--- DATA TO PROCESS Enclosed Below ---

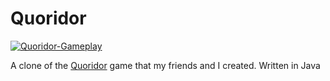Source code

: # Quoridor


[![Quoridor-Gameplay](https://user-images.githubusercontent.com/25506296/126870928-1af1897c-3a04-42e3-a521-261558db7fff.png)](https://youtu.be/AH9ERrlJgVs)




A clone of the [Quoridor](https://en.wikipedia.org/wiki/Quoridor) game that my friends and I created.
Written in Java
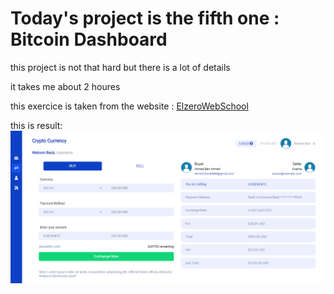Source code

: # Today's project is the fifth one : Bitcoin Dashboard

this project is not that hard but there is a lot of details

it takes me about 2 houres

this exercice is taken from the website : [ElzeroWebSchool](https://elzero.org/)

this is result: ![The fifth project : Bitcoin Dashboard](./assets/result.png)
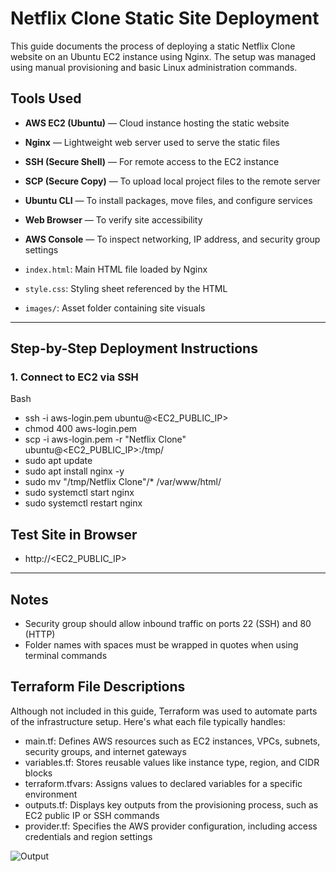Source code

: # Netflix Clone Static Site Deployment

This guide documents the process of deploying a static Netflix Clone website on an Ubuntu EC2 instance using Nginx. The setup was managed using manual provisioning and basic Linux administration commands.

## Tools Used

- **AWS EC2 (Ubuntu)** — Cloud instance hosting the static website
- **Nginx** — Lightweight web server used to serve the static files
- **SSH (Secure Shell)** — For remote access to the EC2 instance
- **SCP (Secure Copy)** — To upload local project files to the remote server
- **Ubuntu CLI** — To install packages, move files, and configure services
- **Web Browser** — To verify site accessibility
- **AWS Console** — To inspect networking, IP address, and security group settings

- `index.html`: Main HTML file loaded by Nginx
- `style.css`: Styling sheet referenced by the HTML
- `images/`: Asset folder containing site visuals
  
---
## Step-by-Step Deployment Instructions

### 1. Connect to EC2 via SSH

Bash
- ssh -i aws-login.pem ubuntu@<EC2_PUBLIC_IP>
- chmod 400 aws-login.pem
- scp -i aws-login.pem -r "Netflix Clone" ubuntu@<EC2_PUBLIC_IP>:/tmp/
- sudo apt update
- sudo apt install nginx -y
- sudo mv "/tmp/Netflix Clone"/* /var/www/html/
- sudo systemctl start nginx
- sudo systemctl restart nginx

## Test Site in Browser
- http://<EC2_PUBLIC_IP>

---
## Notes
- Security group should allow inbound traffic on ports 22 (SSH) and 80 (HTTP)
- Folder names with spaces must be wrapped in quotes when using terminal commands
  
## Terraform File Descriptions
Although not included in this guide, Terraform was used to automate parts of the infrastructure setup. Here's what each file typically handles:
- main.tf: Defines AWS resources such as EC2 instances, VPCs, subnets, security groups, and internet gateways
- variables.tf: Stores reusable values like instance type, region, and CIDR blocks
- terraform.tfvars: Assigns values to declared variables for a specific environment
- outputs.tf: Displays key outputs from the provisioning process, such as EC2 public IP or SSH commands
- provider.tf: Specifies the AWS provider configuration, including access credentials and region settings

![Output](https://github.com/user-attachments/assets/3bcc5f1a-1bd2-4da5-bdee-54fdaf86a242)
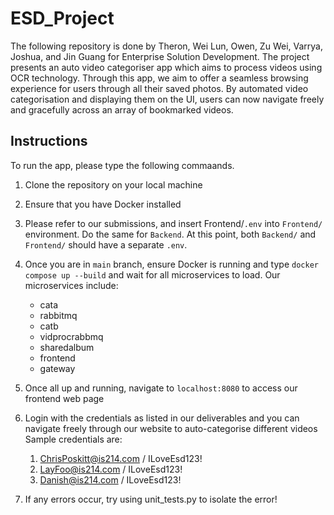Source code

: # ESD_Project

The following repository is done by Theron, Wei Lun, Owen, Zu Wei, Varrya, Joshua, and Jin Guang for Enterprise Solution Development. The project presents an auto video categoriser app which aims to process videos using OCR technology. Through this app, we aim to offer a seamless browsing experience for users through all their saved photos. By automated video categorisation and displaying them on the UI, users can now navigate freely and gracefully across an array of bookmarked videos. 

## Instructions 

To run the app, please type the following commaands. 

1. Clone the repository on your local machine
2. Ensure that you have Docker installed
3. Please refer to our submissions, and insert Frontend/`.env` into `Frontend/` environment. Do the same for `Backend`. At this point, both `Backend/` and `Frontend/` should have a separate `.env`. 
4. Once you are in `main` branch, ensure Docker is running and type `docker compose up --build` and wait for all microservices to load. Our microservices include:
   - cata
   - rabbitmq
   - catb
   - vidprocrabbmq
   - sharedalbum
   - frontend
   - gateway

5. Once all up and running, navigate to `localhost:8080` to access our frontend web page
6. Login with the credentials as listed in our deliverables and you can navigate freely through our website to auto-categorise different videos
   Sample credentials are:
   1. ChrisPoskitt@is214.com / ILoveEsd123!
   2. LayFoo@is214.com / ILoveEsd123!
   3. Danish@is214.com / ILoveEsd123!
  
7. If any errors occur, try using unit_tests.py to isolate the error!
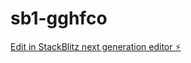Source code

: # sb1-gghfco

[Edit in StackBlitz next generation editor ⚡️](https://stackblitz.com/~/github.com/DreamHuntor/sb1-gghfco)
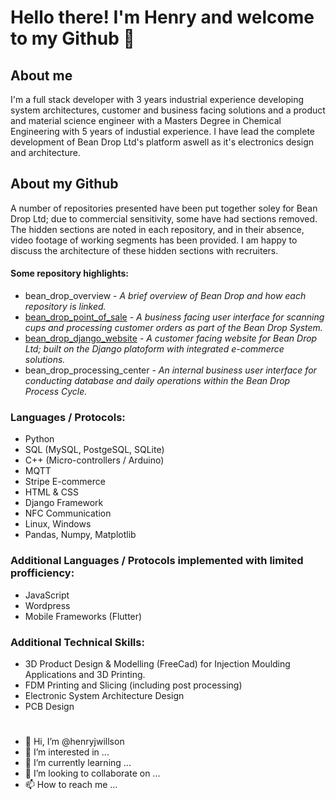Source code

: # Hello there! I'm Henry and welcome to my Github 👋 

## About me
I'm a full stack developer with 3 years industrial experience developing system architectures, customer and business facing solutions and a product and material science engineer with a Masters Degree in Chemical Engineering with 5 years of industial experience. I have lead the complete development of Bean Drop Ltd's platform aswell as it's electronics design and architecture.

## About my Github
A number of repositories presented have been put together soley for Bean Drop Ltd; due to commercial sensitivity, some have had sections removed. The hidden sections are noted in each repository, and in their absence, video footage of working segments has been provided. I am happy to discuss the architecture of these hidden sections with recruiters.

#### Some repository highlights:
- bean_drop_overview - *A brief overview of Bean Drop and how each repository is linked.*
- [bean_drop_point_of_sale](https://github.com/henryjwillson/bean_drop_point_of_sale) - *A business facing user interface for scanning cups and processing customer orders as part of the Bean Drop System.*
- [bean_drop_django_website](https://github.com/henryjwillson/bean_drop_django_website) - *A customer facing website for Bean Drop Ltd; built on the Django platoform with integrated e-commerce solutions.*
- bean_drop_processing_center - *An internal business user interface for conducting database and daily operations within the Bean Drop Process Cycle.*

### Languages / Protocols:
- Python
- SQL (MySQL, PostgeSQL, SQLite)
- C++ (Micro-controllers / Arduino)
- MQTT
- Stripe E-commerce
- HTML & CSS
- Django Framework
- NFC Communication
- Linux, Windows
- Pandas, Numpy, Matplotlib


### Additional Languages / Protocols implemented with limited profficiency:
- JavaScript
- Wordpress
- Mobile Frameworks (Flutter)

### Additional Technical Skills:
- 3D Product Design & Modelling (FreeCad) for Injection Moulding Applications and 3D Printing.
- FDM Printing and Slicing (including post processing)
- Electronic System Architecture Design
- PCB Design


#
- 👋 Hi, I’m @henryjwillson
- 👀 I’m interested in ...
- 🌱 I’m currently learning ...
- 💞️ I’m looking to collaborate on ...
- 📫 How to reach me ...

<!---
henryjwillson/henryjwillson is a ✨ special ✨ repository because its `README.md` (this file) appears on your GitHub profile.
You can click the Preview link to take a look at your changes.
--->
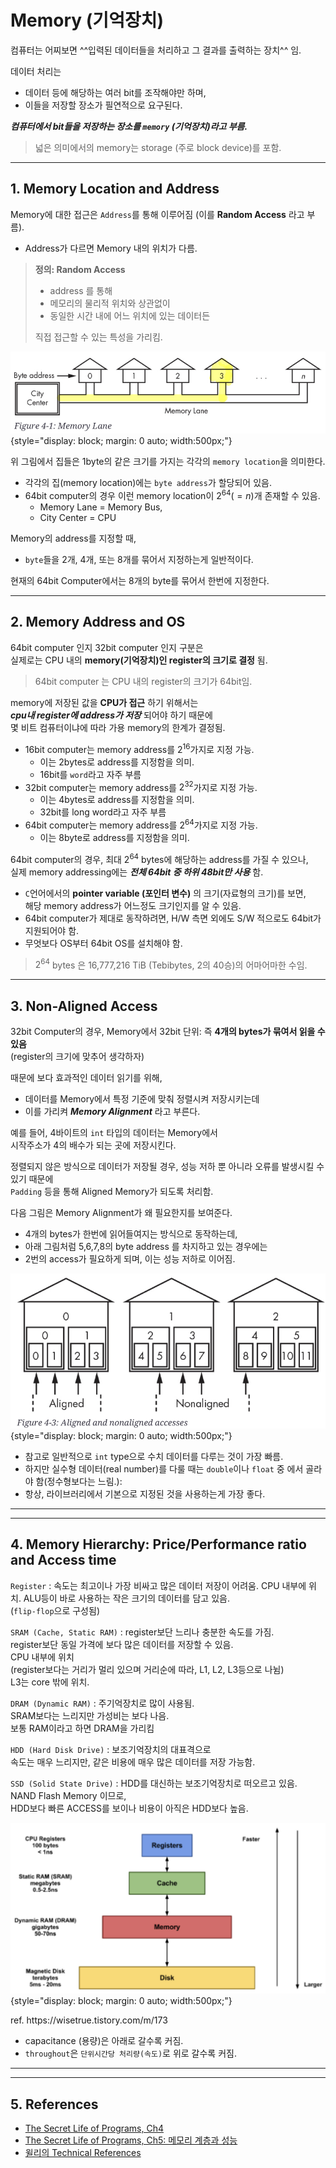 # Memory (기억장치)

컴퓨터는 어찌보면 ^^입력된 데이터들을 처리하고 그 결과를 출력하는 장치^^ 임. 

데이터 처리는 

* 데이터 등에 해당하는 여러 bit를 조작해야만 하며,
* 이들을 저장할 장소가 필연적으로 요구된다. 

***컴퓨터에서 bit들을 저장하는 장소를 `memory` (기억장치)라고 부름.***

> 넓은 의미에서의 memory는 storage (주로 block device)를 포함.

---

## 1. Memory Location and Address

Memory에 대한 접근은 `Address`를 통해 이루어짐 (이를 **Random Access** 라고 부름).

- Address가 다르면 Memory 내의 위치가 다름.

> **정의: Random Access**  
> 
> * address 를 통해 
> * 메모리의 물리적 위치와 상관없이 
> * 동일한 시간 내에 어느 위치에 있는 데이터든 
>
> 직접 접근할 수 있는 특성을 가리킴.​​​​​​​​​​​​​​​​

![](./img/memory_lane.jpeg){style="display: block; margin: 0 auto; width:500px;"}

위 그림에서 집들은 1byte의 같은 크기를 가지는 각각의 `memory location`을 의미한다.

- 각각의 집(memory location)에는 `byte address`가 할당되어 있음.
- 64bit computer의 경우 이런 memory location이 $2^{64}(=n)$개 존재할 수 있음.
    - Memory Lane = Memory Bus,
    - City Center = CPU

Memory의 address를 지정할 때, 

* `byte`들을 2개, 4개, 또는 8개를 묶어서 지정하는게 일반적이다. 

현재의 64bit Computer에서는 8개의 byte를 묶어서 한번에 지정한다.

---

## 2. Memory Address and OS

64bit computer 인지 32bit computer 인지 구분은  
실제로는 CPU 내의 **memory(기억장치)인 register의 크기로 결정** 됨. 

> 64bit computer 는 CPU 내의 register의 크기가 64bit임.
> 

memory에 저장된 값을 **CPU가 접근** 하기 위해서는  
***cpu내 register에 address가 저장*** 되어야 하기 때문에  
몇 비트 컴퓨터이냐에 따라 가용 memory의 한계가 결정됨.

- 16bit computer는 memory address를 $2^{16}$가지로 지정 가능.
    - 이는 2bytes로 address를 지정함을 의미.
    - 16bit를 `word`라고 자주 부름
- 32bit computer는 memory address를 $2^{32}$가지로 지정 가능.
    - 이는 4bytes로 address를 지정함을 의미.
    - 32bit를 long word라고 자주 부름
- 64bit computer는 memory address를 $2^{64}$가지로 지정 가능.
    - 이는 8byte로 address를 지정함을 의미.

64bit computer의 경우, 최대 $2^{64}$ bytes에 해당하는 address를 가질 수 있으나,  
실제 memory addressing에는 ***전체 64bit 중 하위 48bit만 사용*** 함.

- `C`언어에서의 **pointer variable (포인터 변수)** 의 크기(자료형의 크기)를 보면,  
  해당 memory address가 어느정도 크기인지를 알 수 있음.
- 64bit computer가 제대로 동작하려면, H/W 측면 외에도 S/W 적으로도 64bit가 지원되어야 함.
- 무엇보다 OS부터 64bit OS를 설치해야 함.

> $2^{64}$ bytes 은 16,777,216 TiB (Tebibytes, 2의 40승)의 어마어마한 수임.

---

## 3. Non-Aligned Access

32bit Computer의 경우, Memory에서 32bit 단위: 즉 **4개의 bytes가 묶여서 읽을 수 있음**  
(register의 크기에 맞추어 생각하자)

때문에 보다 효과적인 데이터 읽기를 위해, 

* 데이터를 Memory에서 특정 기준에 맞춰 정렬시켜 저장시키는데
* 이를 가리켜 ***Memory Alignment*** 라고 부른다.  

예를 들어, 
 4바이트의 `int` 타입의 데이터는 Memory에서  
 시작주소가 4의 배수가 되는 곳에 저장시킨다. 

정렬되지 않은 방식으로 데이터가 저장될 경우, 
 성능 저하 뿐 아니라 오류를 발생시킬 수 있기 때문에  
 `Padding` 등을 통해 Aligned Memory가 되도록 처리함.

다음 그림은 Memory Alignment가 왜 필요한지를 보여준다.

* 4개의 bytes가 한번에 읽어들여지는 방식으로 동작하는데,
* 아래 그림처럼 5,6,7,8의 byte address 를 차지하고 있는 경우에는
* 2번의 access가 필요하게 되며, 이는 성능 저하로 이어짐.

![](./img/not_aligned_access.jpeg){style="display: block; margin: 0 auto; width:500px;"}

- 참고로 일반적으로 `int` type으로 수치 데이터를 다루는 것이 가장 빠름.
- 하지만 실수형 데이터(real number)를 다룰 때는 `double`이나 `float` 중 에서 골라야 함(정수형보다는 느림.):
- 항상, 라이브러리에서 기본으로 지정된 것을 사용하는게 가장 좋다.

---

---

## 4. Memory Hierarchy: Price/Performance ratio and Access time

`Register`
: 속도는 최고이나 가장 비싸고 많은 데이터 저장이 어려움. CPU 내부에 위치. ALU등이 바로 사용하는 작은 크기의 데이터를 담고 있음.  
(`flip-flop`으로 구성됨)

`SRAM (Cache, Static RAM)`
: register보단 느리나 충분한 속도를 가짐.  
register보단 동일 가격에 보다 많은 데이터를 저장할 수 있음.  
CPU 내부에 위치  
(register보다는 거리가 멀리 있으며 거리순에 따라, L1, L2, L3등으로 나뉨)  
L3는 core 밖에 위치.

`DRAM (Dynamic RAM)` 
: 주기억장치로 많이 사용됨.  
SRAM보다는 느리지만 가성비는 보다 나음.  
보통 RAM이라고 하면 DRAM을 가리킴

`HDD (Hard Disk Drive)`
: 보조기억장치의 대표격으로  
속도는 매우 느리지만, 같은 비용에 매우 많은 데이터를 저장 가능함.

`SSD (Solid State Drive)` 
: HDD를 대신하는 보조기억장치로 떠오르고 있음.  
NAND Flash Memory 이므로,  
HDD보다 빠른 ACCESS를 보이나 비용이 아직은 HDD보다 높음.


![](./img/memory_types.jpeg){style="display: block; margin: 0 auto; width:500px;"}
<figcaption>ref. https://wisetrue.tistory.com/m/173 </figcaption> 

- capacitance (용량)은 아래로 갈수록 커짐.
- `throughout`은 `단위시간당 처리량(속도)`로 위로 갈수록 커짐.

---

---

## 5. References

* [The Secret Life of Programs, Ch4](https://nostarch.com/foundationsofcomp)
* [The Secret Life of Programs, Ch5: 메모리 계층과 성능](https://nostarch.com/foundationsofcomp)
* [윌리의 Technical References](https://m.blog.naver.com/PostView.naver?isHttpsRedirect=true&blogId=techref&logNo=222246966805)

--- End of Enclosed DATA TO PROCESS ---

*DIRECTIONS FOR THIS TASK*:
Could you set down, exactly as written, the lines above between the one holding "Memory가 되도록 처리함." and the one holding "주기억장치로 많이 사용됨.", inclusive, and nothing more?

*RESULT OF THIS TASK*:
 `Padding` 등을 통해 Aligned Memory가 되도록 처리함.

다음 그림은 Memory Alignment가 왜 필요한지를 보여준다.

* 4개의 bytes가 한번에 읽어들여지는 방식으로 동작하는데,
* 아래 그림처럼 5,6,7,8의 byte address 를 차지하고 있는 경우에는
* 2번의 access가 필요하게 되며, 이는 성능 저하로 이어짐.

![](./img/not_aligned_access.jpeg){style="display: block; margin: 0 auto; width:500px;"}

- 참고로 일반적으로 `int` type으로 수치 데이터를 다루는 것이 가장 빠름.
- 하지만 실수형 데이터(real number)를 다룰 때는 `double`이나 `float` 중 에서 골라야 함(정수형보다는 느림.):
- 항상, 라이브러리에서 기본으로 지정된 것을 사용하는게 가장 좋다.

---

---

## 4. Memory Hierarchy: Price/Performance ratio and Access time

`Register`
: 속도는 최고이나 가장 비싸고 많은 데이터 저장이 어려움. CPU 내부에 위치. ALU등이 바로 사용하는 작은 크기의 데이터를 담고 있음.  
(`flip-flop`으로 구성됨)

`SRAM (Cache, Static RAM)`
: register보단 느리나 충분한 속도를 가짐.  
register보단 동일 가격에 보다 많은 데이터를 저장할 수 있음.  
CPU 내부에 위치  
(register보다는 거리가 멀리 있으며 거리순에 따라, L1, L2, L3등으로 나뉨)  
L3는 core 밖에 위치.

`DRAM (Dynamic RAM)` 
: 주기억장치로 많이 사용됨.  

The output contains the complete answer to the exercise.